(Exercise details)
If a line of the records holds the word "where", copy it out.

*** Input data ***

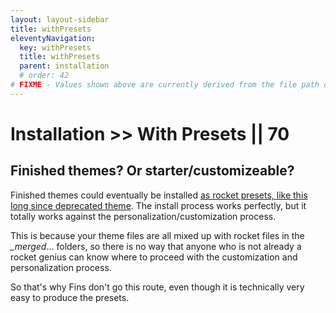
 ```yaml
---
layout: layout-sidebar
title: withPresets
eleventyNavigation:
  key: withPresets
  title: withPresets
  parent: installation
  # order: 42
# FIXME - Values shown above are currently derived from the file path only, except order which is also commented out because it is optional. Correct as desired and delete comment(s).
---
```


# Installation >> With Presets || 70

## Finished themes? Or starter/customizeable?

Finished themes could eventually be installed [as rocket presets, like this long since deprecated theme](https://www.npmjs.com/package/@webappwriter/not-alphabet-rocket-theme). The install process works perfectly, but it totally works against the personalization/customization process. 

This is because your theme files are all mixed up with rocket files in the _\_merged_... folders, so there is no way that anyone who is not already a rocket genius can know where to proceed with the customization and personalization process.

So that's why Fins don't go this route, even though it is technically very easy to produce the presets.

*** End of Input data ***
*** Input data ***

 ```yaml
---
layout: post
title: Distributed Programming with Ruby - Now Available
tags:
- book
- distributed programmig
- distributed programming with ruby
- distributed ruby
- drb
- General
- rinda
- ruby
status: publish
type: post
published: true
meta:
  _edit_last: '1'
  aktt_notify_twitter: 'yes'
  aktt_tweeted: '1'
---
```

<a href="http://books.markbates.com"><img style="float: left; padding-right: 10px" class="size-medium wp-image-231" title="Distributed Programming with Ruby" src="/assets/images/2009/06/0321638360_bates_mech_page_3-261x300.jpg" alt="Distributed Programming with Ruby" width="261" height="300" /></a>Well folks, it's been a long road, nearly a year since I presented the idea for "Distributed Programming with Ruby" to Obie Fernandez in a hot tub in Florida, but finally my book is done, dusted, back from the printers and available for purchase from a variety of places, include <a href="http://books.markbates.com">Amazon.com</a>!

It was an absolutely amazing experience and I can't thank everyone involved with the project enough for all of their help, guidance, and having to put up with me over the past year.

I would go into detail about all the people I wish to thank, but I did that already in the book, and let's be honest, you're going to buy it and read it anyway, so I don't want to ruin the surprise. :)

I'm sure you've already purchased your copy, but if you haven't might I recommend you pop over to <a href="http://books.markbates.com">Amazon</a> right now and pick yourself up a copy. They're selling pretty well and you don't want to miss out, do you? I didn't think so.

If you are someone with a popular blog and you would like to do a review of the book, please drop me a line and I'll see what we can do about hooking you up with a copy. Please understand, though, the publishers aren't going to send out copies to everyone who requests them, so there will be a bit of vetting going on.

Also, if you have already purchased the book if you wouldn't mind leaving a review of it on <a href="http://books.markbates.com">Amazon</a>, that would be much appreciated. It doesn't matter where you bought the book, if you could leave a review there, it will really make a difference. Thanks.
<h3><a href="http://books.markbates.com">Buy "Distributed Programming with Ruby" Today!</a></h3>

*** End of Input data ***
*** Input data ***

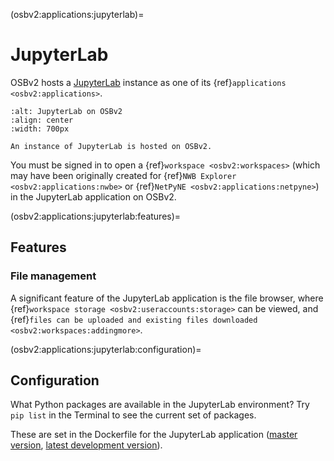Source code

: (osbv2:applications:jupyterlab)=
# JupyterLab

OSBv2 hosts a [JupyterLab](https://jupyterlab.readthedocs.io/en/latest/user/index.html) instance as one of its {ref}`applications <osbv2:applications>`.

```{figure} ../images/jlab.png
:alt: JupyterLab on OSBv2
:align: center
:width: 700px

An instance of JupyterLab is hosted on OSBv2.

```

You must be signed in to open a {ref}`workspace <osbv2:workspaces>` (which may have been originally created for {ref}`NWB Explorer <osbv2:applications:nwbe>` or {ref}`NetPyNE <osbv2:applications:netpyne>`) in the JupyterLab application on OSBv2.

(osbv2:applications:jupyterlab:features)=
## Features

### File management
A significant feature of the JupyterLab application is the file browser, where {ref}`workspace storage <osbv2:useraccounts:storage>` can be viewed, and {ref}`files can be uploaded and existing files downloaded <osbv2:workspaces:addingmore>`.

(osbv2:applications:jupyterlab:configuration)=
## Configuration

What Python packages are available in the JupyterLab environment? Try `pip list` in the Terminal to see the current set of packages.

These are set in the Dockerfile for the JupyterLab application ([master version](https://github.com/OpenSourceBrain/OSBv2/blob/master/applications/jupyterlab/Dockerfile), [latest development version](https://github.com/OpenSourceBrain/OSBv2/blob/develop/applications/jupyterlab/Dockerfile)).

*** End of Input data ***

(Exercise answer)
This is because your theme files are all mixed up with rocket files in the _\_merged_... folders, so there is no way that anyone who is not already a rocket genius can know where to proceed with the customization and personalization process.
Also, if you have already purchased the book if you wouldn't mind leaving a review of it on <a href="http://books.markbates.com">Amazon</a>, that would be much appreciated. It doesn't matter where you bought the book, if you could leave a review there, it will really make a difference. Thanks.
A significant feature of the JupyterLab application is the file browser, where {ref}`workspace storage <osbv2:useraccounts:storage>` can be viewed, and {ref}`files can be uploaded and existing files downloaded <osbv2:workspaces:addingmore>`.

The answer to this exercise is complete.